Kisah Rasul 7:54 - Stefanus Menghadapi Pengecutan Jiwa
"Ketika ahli-ahli Taurat mendengar perkataan itu, hati mereka sangat sakit hati dan mereka menggemertakkan gigi mereka terhadap dia."
Kisah Rasul pasal 7 mencatat momen puncak keberanian dan pengorbanan seorang hamba Tuhan yang luar biasa, yaitu Stefanus. Ayat 54, "Ketika ahli-ahli Taurat mendengar perkataan itu, hati mereka sangat sakit hati dan mereka menggemertakkan gigi mereka terhadap dia," menggambarkan reaksi keras dan penuh kebencian dari para pemimpin agama Yahudi terhadap kesaksian Stefanus. Kejadian ini bukan sekadar perselisihan biasa, melainkan sebuah ujian iman yang luar biasa, sebuah pertempuran rohani yang melibatkan kebenaran ilahi melawan keangkuhan manusia.
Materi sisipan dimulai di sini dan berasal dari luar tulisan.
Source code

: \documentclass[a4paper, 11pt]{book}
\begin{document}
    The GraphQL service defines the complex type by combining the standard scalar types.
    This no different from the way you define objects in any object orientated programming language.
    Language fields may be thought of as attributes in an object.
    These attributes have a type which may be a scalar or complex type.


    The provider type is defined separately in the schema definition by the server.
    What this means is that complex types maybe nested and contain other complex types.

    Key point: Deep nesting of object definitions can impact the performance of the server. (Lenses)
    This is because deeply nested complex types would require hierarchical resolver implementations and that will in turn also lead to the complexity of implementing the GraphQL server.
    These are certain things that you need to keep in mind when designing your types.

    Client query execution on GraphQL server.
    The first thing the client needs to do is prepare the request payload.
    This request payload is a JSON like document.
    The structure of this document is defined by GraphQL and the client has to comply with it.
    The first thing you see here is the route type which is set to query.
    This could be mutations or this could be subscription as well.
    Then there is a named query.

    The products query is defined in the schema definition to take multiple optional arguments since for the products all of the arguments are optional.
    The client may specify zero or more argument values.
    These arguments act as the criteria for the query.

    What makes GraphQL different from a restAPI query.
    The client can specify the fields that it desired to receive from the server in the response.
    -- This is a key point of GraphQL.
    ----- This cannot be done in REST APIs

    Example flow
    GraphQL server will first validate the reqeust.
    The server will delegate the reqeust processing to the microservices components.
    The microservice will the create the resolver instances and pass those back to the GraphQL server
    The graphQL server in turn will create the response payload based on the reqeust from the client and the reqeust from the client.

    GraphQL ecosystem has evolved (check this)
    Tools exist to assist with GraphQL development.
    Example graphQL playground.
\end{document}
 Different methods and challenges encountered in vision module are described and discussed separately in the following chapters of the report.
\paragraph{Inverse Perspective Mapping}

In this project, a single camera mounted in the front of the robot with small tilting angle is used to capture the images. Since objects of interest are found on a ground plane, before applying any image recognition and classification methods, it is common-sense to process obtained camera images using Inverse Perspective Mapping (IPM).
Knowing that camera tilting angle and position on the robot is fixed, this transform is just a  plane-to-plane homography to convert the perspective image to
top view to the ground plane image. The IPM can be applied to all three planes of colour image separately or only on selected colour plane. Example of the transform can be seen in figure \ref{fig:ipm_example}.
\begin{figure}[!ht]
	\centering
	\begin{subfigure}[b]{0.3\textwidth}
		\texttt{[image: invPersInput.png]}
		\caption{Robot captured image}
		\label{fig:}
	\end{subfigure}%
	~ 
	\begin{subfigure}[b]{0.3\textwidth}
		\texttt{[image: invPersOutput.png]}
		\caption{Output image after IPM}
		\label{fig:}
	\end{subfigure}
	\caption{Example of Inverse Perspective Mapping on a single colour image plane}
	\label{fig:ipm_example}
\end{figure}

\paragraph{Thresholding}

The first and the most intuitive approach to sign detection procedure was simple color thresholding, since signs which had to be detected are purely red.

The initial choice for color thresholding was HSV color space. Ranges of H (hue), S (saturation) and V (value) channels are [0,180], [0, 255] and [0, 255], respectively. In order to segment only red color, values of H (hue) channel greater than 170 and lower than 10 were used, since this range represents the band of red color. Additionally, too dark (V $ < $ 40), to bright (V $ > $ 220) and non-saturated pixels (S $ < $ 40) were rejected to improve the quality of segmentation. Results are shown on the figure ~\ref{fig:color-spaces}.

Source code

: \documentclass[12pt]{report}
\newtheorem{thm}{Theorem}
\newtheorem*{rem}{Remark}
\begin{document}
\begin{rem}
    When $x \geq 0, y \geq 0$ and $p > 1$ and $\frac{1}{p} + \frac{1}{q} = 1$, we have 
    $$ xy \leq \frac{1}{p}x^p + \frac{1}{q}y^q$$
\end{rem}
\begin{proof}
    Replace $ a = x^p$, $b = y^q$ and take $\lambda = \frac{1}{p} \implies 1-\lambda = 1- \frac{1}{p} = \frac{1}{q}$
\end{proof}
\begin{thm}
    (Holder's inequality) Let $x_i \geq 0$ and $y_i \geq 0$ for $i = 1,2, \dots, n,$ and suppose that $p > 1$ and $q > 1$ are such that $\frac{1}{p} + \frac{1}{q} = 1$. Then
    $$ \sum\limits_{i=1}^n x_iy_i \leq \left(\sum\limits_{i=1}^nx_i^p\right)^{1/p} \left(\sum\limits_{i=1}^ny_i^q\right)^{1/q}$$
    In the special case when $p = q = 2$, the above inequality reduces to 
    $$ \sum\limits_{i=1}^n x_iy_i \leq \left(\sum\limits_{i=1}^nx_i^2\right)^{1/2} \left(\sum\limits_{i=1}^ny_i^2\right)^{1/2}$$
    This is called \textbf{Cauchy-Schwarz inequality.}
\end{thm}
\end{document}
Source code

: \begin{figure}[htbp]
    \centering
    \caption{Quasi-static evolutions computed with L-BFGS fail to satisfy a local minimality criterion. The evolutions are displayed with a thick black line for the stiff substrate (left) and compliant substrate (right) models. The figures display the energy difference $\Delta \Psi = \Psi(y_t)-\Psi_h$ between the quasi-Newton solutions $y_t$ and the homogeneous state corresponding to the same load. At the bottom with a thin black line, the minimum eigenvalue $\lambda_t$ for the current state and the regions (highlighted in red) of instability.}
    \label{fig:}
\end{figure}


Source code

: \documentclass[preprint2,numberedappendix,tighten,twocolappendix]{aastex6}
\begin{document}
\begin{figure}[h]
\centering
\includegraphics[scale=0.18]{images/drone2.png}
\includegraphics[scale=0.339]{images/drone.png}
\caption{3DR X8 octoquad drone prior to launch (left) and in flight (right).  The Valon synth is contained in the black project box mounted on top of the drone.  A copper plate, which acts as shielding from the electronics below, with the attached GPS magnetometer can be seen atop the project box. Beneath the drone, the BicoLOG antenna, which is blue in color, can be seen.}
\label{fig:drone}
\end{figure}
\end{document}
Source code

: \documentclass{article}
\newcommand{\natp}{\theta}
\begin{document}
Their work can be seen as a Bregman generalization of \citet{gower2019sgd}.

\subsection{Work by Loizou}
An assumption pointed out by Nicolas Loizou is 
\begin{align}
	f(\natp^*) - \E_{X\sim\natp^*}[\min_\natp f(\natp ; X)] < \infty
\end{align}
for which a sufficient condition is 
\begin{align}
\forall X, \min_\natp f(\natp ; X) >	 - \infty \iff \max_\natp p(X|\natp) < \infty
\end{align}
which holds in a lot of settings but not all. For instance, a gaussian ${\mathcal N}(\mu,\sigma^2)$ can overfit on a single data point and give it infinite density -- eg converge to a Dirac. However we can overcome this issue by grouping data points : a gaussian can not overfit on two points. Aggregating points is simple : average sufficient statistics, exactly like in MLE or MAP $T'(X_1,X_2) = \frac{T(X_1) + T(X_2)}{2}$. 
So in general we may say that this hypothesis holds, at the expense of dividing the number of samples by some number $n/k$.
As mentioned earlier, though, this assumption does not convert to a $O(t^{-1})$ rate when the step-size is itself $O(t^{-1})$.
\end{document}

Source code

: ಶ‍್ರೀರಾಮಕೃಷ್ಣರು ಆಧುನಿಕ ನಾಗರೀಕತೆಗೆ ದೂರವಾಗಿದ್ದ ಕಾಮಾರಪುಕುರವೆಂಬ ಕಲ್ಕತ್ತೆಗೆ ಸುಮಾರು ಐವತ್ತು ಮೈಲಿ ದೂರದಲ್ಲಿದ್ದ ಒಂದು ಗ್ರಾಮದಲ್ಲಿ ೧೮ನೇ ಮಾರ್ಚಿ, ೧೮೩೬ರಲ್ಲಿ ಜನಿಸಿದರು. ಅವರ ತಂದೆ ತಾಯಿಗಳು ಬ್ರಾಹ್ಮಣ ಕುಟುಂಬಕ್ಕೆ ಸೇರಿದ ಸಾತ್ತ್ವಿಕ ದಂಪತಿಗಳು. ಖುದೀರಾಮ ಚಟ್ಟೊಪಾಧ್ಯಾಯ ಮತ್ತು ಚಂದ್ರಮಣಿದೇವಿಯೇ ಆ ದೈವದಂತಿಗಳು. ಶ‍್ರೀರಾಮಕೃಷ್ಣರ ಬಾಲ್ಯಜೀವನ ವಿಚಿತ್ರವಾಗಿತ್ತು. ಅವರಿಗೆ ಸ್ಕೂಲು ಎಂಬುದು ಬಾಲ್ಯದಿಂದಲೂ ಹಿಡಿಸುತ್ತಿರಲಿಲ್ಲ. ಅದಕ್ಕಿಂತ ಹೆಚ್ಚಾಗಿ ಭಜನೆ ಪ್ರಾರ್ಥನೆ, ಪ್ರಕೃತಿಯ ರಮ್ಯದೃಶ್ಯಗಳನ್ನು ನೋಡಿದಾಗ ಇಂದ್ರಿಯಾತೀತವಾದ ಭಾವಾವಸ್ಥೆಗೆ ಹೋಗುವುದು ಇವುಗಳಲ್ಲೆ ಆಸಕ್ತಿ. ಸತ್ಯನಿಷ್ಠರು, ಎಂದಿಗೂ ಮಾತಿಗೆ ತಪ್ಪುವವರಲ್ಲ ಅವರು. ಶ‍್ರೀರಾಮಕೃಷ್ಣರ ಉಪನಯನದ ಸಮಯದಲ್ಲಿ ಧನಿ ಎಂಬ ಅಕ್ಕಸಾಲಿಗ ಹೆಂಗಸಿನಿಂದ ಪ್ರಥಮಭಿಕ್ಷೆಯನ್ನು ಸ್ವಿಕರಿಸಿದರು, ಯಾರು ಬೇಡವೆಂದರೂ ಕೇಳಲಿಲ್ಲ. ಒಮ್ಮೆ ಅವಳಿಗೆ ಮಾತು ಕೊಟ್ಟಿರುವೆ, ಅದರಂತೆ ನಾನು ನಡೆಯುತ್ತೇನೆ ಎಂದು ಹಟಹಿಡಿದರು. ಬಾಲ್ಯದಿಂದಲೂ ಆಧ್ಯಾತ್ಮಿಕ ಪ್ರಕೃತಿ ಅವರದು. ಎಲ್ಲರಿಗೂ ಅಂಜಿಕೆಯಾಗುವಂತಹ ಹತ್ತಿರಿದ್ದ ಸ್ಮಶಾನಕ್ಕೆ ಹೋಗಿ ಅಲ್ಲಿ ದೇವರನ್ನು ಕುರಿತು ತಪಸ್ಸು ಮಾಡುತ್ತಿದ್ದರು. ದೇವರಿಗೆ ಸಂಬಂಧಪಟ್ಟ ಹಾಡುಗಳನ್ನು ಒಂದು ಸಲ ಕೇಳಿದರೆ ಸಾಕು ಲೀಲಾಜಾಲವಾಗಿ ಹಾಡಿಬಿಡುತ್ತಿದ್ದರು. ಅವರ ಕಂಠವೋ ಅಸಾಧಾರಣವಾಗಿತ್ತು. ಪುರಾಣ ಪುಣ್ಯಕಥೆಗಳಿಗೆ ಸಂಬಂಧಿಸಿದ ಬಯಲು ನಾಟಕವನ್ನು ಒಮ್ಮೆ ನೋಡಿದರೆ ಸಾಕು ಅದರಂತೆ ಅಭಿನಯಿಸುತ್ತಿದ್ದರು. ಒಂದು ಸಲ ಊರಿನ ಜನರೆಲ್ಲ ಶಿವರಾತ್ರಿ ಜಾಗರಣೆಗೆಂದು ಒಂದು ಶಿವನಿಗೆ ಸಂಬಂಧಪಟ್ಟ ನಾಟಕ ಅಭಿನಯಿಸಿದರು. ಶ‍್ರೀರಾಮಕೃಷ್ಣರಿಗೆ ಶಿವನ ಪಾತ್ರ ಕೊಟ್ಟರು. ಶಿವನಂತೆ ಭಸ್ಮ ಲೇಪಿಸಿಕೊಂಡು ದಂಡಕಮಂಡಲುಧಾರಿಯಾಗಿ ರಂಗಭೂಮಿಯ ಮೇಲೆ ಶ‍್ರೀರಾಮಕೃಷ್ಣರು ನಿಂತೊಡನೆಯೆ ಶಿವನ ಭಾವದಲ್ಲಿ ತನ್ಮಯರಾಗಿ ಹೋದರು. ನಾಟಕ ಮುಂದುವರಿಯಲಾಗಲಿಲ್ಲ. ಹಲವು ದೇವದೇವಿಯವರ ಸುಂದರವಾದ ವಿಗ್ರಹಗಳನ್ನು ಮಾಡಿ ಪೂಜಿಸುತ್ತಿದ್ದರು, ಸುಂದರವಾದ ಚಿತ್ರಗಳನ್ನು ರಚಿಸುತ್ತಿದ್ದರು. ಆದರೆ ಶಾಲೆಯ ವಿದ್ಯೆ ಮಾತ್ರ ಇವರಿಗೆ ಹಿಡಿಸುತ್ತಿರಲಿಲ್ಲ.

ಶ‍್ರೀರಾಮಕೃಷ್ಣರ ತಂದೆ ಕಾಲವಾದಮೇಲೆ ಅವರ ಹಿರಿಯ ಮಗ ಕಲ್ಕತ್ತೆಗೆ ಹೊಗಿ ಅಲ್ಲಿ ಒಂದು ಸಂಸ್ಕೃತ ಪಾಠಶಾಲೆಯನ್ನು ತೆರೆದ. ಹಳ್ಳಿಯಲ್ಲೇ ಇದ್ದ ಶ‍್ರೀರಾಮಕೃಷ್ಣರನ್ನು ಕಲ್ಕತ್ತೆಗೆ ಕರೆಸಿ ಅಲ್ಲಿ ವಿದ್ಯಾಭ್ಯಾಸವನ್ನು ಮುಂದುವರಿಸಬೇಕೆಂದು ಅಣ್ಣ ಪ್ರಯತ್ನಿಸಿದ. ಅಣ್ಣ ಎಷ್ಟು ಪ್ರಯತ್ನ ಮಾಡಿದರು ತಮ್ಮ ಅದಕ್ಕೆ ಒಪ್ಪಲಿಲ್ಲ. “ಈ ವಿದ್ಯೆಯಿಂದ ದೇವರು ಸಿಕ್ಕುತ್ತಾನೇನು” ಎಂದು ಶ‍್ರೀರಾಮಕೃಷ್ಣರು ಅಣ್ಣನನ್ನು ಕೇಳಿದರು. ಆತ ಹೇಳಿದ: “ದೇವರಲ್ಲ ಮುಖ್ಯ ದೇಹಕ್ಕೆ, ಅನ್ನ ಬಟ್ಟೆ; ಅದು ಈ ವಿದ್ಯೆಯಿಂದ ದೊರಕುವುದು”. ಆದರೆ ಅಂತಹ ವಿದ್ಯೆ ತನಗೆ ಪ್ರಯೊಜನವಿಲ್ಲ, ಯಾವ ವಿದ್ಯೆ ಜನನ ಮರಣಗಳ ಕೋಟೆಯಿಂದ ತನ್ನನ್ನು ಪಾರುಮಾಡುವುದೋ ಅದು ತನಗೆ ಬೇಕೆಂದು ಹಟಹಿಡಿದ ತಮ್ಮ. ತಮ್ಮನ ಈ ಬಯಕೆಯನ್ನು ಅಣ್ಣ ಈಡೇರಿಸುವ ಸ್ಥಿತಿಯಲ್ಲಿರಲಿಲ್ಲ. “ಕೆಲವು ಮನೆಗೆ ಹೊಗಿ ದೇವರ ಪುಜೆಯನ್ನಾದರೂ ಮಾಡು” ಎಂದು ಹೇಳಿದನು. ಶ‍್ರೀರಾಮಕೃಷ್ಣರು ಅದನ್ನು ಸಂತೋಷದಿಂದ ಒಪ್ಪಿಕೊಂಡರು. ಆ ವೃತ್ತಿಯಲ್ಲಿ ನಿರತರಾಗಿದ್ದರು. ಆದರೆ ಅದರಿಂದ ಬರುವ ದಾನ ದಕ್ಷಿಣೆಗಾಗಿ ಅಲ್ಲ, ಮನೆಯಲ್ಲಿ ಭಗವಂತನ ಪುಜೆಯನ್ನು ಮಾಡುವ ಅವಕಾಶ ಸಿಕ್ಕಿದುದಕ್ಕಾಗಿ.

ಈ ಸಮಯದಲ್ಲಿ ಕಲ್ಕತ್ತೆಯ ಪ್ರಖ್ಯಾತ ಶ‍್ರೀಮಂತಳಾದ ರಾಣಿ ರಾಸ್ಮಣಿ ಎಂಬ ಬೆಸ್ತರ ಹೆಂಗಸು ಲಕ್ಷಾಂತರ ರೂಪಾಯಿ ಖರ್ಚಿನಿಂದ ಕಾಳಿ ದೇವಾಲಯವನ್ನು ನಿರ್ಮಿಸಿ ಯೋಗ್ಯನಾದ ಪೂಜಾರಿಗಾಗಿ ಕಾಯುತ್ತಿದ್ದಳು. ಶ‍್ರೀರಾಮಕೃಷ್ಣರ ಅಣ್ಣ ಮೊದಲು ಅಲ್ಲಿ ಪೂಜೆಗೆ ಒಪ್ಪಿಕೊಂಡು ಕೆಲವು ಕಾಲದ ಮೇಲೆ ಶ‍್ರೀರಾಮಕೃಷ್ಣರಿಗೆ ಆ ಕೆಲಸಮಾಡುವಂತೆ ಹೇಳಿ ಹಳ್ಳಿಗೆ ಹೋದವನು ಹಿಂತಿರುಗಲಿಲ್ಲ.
Stefanus, yang penuh dengan Roh Kudus, telah memberikan khotbah yang begitu kuat dan jelas, menguraikan sejarah bangsa Israel dan menunjuk kepada Yesus Kristus sebagai Mesias yang telah dijanjikan. Ia tidak takut untuk menyoroti kegagalan dan ketidaktaatan nenek moyang mereka, serta menuduh para pendengarnya sendiri telah membunuh Sang Mesias. Kegigihan dan ketajaman argumennya, yang didukung oleh kuasa Roh Kudus, tentu saja mengguncang fondasi kepercayaan para ahli Taurat dan pemimpin agama.
Reaksi yang tercatat dalam ayat 54 adalah ekspresi kemarahan yang mendalam. "Hati mereka sangat sakit hati" menunjukkan rasa perih dan tersinggung yang ekstrem. Mereka merasa argumen Stefanus menusuk langsung ke inti keyakinan mereka, menghancurkan kebanggaan rohani mereka, dan mengungkap kemunafikan mereka. Bukan hanya emosi, tetapi juga reaksi fisik yang keras terlihat pada frasa "mereka menggemertakkan gigi mereka terhadap dia." Ini adalah gambaran kemarahan yang membara, seperti binatang buas yang bersiap menerkam mangsanya. Mereka tidak lagi mencari kebenaran, melainkan hanya ingin membungkam dan menghancurkan Stefanus.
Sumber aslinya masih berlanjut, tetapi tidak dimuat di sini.